• [What is needed] Without leaving anything out, print every line of the data.

Records from a data collection
————
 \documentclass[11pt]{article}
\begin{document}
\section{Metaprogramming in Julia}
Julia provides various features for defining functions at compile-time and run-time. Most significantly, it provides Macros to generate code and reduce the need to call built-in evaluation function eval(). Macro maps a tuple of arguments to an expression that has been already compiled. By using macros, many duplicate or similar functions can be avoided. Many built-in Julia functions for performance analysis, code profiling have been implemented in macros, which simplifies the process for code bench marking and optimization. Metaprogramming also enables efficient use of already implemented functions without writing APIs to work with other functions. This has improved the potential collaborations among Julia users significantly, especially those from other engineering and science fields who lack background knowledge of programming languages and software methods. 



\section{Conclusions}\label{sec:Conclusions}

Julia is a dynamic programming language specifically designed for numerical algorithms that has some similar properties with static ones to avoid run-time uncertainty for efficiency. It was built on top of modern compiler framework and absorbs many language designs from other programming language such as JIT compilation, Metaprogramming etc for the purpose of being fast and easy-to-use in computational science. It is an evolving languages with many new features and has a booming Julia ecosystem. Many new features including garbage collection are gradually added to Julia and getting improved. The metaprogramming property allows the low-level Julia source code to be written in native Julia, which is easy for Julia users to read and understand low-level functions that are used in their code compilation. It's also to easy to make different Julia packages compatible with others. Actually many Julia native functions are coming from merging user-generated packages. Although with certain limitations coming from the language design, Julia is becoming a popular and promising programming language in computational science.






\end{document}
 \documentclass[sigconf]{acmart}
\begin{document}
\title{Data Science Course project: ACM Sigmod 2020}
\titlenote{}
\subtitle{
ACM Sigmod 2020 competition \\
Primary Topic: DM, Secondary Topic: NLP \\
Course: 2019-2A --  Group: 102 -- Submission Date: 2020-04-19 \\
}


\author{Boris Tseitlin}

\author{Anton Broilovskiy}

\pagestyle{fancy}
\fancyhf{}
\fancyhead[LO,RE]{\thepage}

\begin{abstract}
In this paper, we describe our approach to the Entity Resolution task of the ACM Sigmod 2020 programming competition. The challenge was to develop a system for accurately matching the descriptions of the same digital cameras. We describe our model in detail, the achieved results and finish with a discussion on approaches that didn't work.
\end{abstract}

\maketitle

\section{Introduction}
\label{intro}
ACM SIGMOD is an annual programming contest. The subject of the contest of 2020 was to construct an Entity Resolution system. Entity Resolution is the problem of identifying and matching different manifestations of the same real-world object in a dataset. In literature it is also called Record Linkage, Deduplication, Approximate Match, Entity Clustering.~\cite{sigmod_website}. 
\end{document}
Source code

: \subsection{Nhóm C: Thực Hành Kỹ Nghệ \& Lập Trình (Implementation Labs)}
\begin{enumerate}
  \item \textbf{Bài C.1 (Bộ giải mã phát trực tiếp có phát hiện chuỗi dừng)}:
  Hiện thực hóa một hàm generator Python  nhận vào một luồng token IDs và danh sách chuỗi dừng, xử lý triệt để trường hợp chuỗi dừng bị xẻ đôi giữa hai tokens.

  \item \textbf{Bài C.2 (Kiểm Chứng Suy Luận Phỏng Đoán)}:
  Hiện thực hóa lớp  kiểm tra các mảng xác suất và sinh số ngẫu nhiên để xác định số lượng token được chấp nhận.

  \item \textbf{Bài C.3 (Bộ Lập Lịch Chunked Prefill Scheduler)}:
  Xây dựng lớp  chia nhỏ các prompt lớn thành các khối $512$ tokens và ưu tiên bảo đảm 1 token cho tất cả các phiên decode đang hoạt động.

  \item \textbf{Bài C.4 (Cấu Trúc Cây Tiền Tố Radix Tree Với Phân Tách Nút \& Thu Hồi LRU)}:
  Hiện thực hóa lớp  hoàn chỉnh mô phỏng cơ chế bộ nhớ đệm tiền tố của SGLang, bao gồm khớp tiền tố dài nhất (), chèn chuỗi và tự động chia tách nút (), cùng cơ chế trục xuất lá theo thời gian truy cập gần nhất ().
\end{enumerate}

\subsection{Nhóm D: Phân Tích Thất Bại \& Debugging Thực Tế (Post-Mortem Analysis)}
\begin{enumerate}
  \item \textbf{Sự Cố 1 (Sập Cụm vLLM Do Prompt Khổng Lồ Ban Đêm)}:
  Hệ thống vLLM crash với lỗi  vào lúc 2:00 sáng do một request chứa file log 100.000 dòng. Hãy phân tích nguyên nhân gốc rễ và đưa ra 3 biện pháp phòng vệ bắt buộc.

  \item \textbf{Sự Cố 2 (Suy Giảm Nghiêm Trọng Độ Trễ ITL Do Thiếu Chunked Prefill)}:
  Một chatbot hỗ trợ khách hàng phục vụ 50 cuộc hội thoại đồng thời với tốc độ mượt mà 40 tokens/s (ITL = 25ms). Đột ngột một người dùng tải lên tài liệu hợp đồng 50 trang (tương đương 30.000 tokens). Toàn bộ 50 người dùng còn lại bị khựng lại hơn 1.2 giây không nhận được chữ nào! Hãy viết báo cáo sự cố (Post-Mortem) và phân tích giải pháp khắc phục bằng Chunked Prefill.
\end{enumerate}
————
• [Reply to the task]
 \documentclass[11pt]{article}
\begin{document}
\section{Metaprogramming in Julia}
Julia provides various features for defining functions at compile-time and run-time. Most significantly, it provides Macros to generate code and reduce the need to call built-in evaluation function eval(). Macro maps a tuple of arguments to an expression that has been already compiled. By using macros, many duplicate or similar functions can be avoided. Many built-in Julia functions for performance analysis, code profiling have been implemented in macros, which simplifies the process for code bench marking and optimization. Metaprogramming also enables efficient use of already implemented functions without writing APIs to work with other functions. This has improved the potential collaborations among Julia users significantly, especially those from other engineering and science fields who lack background knowledge of programming languages and software methods. 



\section{Conclusions}\label{sec:Conclusions}

Julia is a dynamic programming language specifically designed for numerical algorithms that has some similar properties with static ones to avoid run-time uncertainty for efficiency. It was built on top of modern compiler framework and absorbs many language designs from other programming language such as JIT compilation, Metaprogramming etc for the purpose of being fast and easy-to-use in computational science. It is an evolving languages with many new features and has a booming Julia ecosystem. Many new features including garbage collection are gradually added to Julia and getting improved. The metaprogramming property allows the low-level Julia source code to be written in native Julia, which is easy for Julia users to read and understand low-level functions that are used in their code compilation. It's also to easy to make different Julia packages compatible with others. Actually many Julia native functions are coming from merging user-generated packages. Although with certain limitations coming from the language design, Julia is becoming a popular and promising programming language in computational science.






\end{document}
 \documentclass[sigconf]{acmart}
\begin{document}
\title{Data Science Course project: ACM Sigmod 2020}
\titlenote{}
\subtitle{
ACM Sigmod 2020 competition \\
Primary Topic: DM, Secondary Topic: NLP \\
Course: 2019-2A --  Group: 102 -- Submission Date: 2020-04-19 \\
}


\author{Boris Tseitlin}

\author{Anton Broilovskiy}

\pagestyle{fancy}
\fancyhf{}
\fancyhead[LO,RE]{\thepage}

\begin{abstract}
In this paper, we describe our approach to the Entity Resolution task of the ACM Sigmod 2020 programming competition. The challenge was to develop a system for accurately matching the descriptions of the same digital cameras. We describe our model in detail, the achieved results and finish with a discussion on approaches that didn't work.
\end{abstract}

\maketitle

\section{Introduction}
\label{intro}
ACM SIGMOD is an annual programming contest. The subject of the contest of 2020 was to construct an Entity Resolution system. Entity Resolution is the problem of identifying and matching different manifestations of the same real-world object in a dataset. In literature it is also called Record Linkage, Deduplication, Approximate Match, Entity Clustering.~\cite{sigmod_website}. 
\end{document}
Source code

: \subsection{Nhóm C: Thực Hành Kỹ Nghệ \& Lập Trình (Implementation Labs)}
\begin{enumerate}
  \item \textbf{Bài C.1 (Bộ giải mã phát trực tiếp có phát hiện chuỗi dừng)}:
  Hiện thực hóa một hàm generator Python  nhận vào một luồng token IDs và danh sách chuỗi dừng, xử lý triệt để trường hợp chuỗi dừng bị xẻ đôi giữa hai tokens.

  \item \textbf{Bài C.2 (Kiểm Chứng Suy Luận Phỏng Đoán)}:
  Hiện thực hóa lớp  kiểm tra các mảng xác suất và sinh số ngẫu nhiên để xác định số lượng token được chấp nhận.

  \item \textbf{Bài C.3 (Bộ Lập Lịch Chunked Prefill Scheduler)}:
  Xây dựng lớp  chia nhỏ các prompt lớn thành các khối $512$ tokens và ưu tiên bảo đảm 1 token cho tất cả các phiên decode đang hoạt động.

  \item \textbf{Bài C.4 (Cấu Trúc Cây Tiền Tố Radix Tree Với Phân Tách Nút \& Thu Hồi LRU)}:
  Hiện thực hóa lớp  hoàn chỉnh mô phỏng cơ chế bộ nhớ đệm tiền tố của SGLang, bao gồm khớp tiền tố dài nhất (), chèn chuỗi và tự động chia tách nút (), cùng cơ chế trục xuất lá theo thời gian truy cập gần nhất ().
\end{enumerate}

\subsection{Nhóm D: Phân Tích Thất Bại \& Debugging Thực Tế (Post-Mortem Analysis)}
\begin{enumerate}
  \item \textbf{Sự Cố 1 (Sập Cụm vLLM Do Prompt Khổng Lồ Ban Đêm)}:
  Hệ thống vLLM crash với lỗi  vào lúc 2:00 sáng do một request chứa file log 100.000 dòng. Hãy phân tích nguyên nhân gốc rễ và đưa ra 3 biện pháp phòng vệ bắt buộc.

  \item \textbf{Sự Cố 2 (Suy Giảm Nghiêm Trọng Độ Trễ ITL Do Thiếu Chunked Prefill)}:
  Một chatbot hỗ trợ khách hàng phục vụ 50 cuộc hội thoại đồng thời với tốc độ mượt mà 40 tokens/s (ITL = 25ms). Đột ngột một người dùng tải lên tài liệu hợp đồng 50 trang (tương đương 30.000 tokens). Toàn bộ 50 người dùng còn lại bị khựng lại hơn 1.2 giây không nhận được chữ nào! Hãy viết báo cáo sự cố (Post-Mortem) và phân tích giải pháp khắc phục bằng Chunked Prefill.
\end{enumerate}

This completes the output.